A senior official from Energy Infratech, the project supervisor, who preferred not to be quoted due to sensitivity of the matter, said “My engineers are certified in India and indeed they were approved to work here by the ministry. For the last three years, no one ever brought the need for them to be registered (in Uganda) to our attention but now that the committee has stated the position of the law, we have sent their names for registration.”

Efforts by this newspaper to get a comment from the two Chinese contractors were futile with repeated telephone calls and visits to their Kampala premises yielding no results.
The officials at the Sinohydro office insisted only Mr Song Yijun, the project manager Karuma, would comment. He was unavailable on the two occasions we visited the office.
Mr Kabagambe said in an interview: “I don’t react to reports, don’t sit in Kampala, read those reports and then form basis for judgment on such huge infrastructure projects where we have put all our time and thinking. Go find for yourself, if you want I can give you access.”
Ms Muloni declined to speak to our reporter despite several attempts to reach her for a comment and dishonoured promises to give an authoritative interview on the two projects to this newspaper.

Pinned
The July 2016 report prominently faults Indian firm Energy Infratech, which Mr Museveni in an April letter branded as “unserious”, suggesting at the time that their contract be cancelled.

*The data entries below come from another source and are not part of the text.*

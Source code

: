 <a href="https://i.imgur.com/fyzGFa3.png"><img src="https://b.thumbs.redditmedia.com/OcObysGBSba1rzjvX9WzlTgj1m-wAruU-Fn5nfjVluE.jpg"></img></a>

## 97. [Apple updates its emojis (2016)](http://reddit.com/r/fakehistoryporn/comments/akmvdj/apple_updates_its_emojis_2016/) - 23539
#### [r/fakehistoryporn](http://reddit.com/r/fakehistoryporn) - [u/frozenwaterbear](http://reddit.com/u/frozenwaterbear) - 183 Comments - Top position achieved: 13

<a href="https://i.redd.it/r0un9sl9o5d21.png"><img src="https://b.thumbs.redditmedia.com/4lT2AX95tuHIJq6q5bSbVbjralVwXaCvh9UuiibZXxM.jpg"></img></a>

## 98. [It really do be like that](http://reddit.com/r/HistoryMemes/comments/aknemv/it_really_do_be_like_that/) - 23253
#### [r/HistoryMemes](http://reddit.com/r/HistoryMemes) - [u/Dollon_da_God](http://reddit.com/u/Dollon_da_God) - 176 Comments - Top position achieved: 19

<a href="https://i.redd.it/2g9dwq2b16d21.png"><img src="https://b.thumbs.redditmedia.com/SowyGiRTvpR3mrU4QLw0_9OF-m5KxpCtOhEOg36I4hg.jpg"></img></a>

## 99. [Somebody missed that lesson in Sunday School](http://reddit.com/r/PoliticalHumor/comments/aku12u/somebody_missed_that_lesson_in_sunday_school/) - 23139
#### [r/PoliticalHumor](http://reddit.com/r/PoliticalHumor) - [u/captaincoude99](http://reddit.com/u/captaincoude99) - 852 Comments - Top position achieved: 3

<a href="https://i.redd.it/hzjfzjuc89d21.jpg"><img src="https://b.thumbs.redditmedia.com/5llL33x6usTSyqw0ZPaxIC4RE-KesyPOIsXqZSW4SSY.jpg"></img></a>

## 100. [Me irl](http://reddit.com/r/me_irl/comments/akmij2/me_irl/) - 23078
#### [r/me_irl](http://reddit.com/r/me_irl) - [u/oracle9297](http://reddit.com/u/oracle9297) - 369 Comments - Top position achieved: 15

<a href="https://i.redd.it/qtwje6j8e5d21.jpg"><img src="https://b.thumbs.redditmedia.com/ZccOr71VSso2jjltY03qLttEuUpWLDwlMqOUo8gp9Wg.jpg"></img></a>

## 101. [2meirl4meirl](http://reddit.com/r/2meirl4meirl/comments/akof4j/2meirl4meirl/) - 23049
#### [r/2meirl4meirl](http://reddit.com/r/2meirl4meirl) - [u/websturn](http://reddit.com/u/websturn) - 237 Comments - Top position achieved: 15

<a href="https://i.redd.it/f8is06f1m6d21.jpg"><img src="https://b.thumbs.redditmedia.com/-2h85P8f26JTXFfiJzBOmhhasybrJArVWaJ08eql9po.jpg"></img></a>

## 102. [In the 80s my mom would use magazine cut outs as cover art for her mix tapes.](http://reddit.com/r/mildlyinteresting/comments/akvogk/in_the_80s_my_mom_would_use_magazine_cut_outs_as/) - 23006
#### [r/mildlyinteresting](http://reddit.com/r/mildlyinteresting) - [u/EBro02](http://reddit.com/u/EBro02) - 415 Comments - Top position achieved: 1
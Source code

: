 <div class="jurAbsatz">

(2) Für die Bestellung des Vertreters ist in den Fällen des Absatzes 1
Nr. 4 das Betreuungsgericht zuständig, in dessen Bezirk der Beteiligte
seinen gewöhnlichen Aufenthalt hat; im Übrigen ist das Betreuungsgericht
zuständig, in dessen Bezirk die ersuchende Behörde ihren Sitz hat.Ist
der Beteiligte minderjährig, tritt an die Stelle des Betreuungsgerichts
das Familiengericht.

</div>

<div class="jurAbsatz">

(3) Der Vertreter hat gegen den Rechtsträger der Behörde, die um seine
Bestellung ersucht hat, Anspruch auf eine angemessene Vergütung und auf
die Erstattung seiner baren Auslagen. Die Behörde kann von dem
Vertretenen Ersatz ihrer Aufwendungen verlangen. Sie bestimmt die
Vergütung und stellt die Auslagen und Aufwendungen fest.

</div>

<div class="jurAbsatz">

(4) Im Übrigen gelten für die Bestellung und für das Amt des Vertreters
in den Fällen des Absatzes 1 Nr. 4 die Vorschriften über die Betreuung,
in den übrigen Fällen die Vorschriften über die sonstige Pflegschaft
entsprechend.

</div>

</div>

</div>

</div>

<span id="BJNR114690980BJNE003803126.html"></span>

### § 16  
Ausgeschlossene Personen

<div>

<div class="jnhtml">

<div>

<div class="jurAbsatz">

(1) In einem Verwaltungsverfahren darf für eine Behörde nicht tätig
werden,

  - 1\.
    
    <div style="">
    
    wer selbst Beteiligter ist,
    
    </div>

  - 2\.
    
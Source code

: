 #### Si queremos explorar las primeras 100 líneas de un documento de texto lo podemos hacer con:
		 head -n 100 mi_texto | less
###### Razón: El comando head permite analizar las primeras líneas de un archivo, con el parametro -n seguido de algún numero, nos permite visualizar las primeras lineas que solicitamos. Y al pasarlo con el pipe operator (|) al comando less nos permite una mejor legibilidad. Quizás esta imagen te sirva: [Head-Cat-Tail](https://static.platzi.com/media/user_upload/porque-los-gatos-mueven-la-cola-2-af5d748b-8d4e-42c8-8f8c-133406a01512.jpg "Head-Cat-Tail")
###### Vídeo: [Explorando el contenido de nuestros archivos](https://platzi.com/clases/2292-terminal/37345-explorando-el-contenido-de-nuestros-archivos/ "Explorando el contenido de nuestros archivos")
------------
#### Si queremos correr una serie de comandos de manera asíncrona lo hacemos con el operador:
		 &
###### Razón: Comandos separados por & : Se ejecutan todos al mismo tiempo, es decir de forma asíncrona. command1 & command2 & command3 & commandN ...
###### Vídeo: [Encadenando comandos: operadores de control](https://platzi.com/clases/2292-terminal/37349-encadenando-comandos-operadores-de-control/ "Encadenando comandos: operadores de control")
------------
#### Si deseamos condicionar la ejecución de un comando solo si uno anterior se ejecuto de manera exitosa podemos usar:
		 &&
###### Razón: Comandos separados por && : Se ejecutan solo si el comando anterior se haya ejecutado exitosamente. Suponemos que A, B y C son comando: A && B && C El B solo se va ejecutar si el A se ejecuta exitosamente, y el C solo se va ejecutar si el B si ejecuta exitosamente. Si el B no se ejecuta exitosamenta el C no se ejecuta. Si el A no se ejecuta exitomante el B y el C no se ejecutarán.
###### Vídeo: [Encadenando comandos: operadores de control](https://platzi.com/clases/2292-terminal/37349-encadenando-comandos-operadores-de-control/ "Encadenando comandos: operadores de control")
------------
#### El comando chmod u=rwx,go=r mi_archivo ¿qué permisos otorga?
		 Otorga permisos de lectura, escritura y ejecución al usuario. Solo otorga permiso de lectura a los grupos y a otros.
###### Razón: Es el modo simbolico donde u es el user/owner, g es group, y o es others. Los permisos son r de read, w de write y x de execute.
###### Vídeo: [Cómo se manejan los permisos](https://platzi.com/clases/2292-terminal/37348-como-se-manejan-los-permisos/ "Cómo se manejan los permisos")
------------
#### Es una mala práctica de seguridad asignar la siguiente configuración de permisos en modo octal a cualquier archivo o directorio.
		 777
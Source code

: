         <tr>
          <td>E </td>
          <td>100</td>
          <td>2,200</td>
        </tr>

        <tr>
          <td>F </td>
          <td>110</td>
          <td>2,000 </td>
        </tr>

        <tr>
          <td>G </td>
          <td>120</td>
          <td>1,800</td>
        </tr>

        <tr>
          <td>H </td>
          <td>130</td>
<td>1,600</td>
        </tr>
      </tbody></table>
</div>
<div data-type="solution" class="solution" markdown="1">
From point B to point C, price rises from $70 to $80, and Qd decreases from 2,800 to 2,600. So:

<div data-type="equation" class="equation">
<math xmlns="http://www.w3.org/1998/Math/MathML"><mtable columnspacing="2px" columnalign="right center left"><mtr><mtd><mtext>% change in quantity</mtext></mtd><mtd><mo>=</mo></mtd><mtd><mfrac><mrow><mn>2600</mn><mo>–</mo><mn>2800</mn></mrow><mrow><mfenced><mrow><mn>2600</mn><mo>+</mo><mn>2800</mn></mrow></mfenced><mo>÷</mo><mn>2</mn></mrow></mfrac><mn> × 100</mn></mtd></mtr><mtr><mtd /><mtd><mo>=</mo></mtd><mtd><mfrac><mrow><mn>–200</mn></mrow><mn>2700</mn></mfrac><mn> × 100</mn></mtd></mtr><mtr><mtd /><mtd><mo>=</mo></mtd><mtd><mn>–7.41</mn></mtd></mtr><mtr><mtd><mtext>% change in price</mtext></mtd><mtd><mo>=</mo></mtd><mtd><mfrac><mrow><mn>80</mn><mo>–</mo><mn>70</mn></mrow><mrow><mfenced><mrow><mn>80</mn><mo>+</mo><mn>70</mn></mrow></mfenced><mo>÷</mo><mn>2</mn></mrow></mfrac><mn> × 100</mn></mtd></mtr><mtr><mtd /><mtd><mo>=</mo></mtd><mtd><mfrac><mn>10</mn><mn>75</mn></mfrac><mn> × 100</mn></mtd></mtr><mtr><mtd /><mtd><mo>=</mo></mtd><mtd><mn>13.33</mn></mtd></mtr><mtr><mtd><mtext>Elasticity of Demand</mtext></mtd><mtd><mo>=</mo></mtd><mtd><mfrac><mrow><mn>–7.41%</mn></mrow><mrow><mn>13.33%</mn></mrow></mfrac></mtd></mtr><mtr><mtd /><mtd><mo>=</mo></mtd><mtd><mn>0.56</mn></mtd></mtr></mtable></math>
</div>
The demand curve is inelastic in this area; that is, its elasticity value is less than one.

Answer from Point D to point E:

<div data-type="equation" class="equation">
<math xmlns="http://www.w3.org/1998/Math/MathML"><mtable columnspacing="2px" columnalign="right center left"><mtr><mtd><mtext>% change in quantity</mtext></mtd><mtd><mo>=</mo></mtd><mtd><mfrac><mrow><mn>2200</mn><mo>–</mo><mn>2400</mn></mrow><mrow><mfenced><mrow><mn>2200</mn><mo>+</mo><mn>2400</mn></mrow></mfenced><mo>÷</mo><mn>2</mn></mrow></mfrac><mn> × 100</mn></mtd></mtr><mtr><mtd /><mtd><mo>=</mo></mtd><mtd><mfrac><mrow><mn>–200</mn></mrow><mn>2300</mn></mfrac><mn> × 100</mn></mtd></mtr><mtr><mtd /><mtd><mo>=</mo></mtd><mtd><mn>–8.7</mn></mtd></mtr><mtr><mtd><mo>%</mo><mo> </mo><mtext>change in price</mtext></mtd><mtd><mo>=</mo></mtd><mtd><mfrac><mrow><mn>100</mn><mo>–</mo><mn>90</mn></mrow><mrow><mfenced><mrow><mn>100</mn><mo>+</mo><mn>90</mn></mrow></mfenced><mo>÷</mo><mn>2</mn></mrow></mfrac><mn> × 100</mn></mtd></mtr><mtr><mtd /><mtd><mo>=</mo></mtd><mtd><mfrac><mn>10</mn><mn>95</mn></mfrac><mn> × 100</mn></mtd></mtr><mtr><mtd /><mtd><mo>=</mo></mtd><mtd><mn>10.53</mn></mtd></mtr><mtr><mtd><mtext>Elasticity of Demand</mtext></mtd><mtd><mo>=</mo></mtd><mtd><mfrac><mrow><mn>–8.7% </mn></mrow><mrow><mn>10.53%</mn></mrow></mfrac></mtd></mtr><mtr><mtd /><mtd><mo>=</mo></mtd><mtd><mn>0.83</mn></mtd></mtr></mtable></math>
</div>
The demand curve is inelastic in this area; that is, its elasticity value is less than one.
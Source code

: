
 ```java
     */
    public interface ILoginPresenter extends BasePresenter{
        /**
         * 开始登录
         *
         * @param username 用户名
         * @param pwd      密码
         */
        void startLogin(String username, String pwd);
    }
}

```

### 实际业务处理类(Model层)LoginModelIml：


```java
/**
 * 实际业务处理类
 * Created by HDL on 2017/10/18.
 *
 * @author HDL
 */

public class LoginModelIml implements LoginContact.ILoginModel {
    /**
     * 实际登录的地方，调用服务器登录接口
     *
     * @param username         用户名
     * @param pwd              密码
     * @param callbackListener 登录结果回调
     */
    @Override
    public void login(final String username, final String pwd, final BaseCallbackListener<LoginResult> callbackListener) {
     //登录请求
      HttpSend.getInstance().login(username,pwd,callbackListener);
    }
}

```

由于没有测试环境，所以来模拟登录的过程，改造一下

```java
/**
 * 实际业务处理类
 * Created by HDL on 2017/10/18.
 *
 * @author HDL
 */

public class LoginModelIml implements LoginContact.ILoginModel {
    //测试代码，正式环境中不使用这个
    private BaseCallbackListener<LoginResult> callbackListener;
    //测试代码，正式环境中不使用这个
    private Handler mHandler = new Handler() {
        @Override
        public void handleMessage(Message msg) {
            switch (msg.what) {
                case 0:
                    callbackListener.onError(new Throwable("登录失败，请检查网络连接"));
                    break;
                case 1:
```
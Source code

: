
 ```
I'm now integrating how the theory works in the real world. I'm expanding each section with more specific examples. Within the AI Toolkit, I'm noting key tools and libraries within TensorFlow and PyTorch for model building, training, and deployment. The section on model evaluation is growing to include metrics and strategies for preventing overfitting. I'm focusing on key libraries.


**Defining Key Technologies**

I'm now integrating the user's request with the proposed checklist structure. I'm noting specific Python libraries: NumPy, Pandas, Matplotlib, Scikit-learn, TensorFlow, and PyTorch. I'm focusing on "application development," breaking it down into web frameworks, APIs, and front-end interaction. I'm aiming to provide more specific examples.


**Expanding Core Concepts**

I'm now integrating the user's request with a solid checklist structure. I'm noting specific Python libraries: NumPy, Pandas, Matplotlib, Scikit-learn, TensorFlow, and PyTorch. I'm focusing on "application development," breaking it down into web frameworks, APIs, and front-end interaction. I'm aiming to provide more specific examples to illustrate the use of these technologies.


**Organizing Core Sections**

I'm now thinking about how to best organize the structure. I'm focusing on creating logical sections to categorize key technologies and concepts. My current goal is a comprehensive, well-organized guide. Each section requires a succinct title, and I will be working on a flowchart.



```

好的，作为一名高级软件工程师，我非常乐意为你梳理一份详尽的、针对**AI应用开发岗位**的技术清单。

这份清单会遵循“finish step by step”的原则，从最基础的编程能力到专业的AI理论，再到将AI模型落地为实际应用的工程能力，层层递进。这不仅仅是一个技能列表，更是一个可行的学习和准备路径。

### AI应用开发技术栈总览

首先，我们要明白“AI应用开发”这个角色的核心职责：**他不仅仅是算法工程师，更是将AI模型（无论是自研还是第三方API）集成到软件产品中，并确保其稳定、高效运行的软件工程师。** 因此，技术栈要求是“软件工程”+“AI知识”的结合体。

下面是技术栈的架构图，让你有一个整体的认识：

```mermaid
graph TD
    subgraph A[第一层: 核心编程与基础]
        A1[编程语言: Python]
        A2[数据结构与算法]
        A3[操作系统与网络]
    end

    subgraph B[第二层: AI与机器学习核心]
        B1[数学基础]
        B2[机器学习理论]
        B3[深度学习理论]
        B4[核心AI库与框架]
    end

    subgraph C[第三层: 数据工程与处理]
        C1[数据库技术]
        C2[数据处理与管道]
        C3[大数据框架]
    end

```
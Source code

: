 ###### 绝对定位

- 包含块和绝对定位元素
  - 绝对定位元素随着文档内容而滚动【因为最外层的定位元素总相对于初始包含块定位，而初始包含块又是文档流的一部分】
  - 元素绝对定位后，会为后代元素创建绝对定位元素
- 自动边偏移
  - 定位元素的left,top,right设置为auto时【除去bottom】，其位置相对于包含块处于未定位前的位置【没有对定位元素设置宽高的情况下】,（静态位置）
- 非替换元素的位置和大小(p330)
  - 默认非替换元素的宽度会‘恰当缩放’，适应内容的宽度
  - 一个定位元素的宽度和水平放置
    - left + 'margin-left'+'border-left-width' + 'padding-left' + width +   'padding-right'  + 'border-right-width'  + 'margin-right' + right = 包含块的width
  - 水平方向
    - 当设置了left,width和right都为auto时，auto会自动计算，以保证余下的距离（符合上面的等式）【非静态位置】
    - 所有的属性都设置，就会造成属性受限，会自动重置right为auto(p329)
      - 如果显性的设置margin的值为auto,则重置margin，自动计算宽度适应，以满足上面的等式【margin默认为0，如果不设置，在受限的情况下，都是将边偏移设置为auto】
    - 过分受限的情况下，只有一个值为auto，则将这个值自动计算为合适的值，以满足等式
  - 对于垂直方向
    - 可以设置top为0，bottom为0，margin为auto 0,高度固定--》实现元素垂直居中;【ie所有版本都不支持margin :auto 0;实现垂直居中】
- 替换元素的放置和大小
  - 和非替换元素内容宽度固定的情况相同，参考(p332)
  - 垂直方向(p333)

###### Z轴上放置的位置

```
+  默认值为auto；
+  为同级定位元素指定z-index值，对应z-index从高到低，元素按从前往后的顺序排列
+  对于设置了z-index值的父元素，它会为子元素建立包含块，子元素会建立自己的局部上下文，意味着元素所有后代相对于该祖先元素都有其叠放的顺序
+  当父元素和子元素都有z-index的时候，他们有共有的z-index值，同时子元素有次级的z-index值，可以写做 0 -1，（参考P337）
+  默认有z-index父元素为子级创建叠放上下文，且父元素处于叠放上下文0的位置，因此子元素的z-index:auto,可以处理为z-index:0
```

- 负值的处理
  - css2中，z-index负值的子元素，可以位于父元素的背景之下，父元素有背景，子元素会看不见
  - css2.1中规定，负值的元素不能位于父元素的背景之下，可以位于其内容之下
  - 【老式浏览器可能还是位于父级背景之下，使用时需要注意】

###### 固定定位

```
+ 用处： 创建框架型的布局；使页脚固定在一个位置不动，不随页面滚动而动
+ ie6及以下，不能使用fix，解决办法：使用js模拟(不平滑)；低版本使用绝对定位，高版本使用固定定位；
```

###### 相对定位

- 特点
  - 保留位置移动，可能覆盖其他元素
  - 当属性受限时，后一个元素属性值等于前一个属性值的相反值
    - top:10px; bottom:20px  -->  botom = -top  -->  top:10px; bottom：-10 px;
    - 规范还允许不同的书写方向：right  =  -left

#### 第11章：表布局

The two Chinese firms building the dams compromised quality in search for cheaper construction options, the report notes. The report is silent on the responsibility of the Energy ministryUEGCL corporate affairs manager Simon Kasyate said in an email reply: “As the implementing agency of government on these projects (Karuma and Isimba), UEGCL was duly served with a copy of the said report and we welcome the ad hoc committee report, agree with the findings and recommendations. I am constrained to discuss specifics of the findings and or the details of progress on the rectification but we reiterate UEGCL’s unwavering commitment in delivering these projects in time within budget to agreed specifications.”
Mr Museveni in July appointed outgoing Electoral Commission chairman, Dr Badru Kiggundu, to lead a project steering committee that will oversee the progress of the two projects and report to him after every quarter. The committee was inaugurated last week and is yet to get its boots on ground. Dr Kiggundu told Saturday Monitor on Tuesday: “I am not in position to authoritatively comment on the report since I shall be visiting the two dams most probably starting next week.”

The impact

A senior engineer with more than 30 years’ experience in the energy sector, who did not want to be named, told this newspaper in an interview that if the defects are not addressed, “government will have learnt and forgotten nothing from the 1993 experience when Uganda Electricity Board (UEB) had to stop Sietco from extension works of the Owen Falls Dam with 18 per cent works done and bring on board Salini at a higher cost and the project stalling for three years.”
He added: “We will not know what we have built and time will tell us. There are qualities you only see when the project is coming together. If you have no supervision at this stage, you will mess up the project and if the dams are completed with the in-built capacity of 600MW (Karuma) and 183MW (Isimba), they will not be able to produce the projected capacity due to incessant repairs and faults in the plant and that defeats the purpose of increasing capacity.”

In the worst case scenario, Uganda could learn the harder way as the Ethiopians did when the Gilgel Gibe III Dam, a 243-metre high roller-compacted concrete dam with a related hydroelectric power plant on the Omo river in Ethiopia in February 2010, had a critical water-passage tunnel in the dam collapse.
Caterina Amicucci of the Italian group CRBM which had warned government in advance, remarked: “Gilgel Gibe demonstrates that cutting corners does not speed up development, but can rather produce costly disasters.”